What is it that draws people to religion?
We hear contemporary couples with young children expressing the idea that if church is to be part of family life, they want to find one that teaches lots of goodness morality and a lot less about a judgmental and punitive god that expects the same from believers.
Some of these couples have not set foot in a church since they themselves were children. Other folks come to churches seeking an alternative to spiritual and psychological attitudes that have not served them well. Some are drawn to religion and to churches after some sort of personal trauma or loss, seeking answers to questions to which they’d never given conscious prior attention.
There are also those who seek an opportunity to teach families and children in particular about giving service, expecting that the social circle within a church congregation will provide that opportunity as well as one for greater social contact and interaction. Opportunities to give service in contexts other than church congregations are abundant and I would not suggest that the primary appeal of religion is an opportunity to perform some good work in a formalized moral setting.
Just what is it that our church congregations offer in their communities – and does that offering have a real potential of satisfying the needs or hungers of those looking through the doors and windows?
The enduring power of religion is not as a social club. Rather, it lies in the realm of the needs for meaning and purpose in living. The venue in life that seems to require endurance is more in the perceptive realm of mind and spirit and is not better countered by an approach of moralizing and exhortation to conscious believing with strict conformity to tradition and doctrine.
When our non-physiological internal hungers flare up, the void to be filled is not satisfied by lasagna, a hot bath or a good night’s sleep. These hungers generate not a weakness in body, but a powerful uneasiness or restlessness with life.
Often we think we are just worried about things, wanting things we don’t have, dissatisfied with work, with marriage, with friends, our community, the economy or even our favorite pro team that’s never going to win a championship.
We may even mislabel internal spiritual restlessness as being the above those particular kinds of dis-satisfactions or perhaps as something worse, some sort of depression. TV ads now tempt us to a kind of self-diagnosis where we are encouraged to take a predisposition toward depression to a medical provider in hopes of a prescription of the advertised “feel-better-medicine.”
Religion ought to hold out the possibility to the internally restless that there is something available that fills the void – something more than just Sunday worship, potluck suppers, and cliched generalities around believing. It should be no surprise that a hunger for something more powerful arouses not just laity, but the clergy as well.
If being spiritual means more than just going through weekly motions and repeating worn out slogans then what ought to be offered is something responsive to that internal hunger, what Alan Watts called a “non-verbal experience of the divine.” However, such an objective currently seems out of place. In Watts’ words (written in 1947 but absolutely true today), “The Church is still overwhelmingly didactic and verbose.”
The power behind our beliefs is not our ability to become educated in what scripture SAYS, thereby permitting us opportunities to publicly display how well we can read or memorize famous verses. Power lies in what scripture, prayer, tradition and reason prompt within and I’m not talking about being prompted to obey, conform and donate.
The non-verbal experience of the divine lies within the potential of every spiritual congregation but remains somewhat elusive – even perhaps hidden. The more common emphasis seems to be more on social behavior and an effort to cause or resist change by religious rhetoric.

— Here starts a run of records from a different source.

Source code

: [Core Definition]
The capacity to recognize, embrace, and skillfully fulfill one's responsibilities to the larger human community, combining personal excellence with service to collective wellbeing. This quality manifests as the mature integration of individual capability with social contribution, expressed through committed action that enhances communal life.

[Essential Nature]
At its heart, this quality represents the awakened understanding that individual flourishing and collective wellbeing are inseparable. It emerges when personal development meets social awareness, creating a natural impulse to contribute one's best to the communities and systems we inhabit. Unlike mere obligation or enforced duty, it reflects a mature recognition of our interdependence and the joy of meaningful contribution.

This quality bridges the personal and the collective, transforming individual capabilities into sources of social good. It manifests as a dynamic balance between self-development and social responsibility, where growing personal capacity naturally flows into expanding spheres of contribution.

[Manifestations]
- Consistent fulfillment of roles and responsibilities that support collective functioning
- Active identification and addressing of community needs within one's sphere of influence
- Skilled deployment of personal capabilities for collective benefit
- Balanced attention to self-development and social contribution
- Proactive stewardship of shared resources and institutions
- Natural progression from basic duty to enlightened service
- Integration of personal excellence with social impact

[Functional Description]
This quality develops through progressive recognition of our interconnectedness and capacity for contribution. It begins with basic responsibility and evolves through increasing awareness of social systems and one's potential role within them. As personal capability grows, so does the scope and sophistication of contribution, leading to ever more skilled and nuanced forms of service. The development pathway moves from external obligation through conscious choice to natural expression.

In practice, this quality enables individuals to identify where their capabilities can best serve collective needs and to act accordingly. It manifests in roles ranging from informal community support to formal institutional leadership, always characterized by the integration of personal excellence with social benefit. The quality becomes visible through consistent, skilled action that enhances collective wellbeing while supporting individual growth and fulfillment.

What about a belief system that acknowledges the mystical in our psychologies of perception? Working in a mystical venue has always been a part of living. Farmers plant corn because in their minds eye they see a field of ripe corn. Buildings are constructed because an architect visualized in his mind what he later designed on paper. Meals are prepared from scratch by mothers who know recipes by heart, bring together separate materials and turn them into tasty and satisfying dishes. What is visualized internally is the source of what is created externally.
Martin Buber, referring to a non-verbal experience of the divine, wrote,
“God is the mysterium tremendum that appears and overthrows, but he is also the mystery of the self-evident, nearer to me than my I.”
That which we have labeled “mystical” is in reality a part of most everything we ourselves create and accomplish. Can we not truly say that the Mysterium Tremendum is the ultimate end we seek in actively involving ourselves in a spiritual life?
Without a mystical sense and approach to both worship and daily living, do our congregations busy themselves as social clubs more concerned about public opinion and conformity, perceiving themselves as an island surrounded by a sea of hostile, stupid or indifferent waters?
So long as our active participation is limited to a purely social venue where participation is mentally easy, almost a lazy alternative to a personal pursuit of the kind of intimacy with God portrayed by Jesus, we will go through life running the risk of doing what we do out of social habit.
Perhaps even worse, we will ultimately suffer a church-social burnout.
Clergy – all ministers – ought to openly seek a growth of independence from themselves within their congregations. Publicly telling God what to do and the people how to behave is a poor substitute for teaching and modeling spiritual independence and spiritual self-sustenance.
Telling congregations that “God has a plan for you!” Followed by some behavioral and ritual formula by which a pleased God then activates some ephemeral plan for you and your loved ones, you are invited to enter into a literalistic interpretation of a religious reality that has very little to do with the reality defined by our own intuitively activated senses.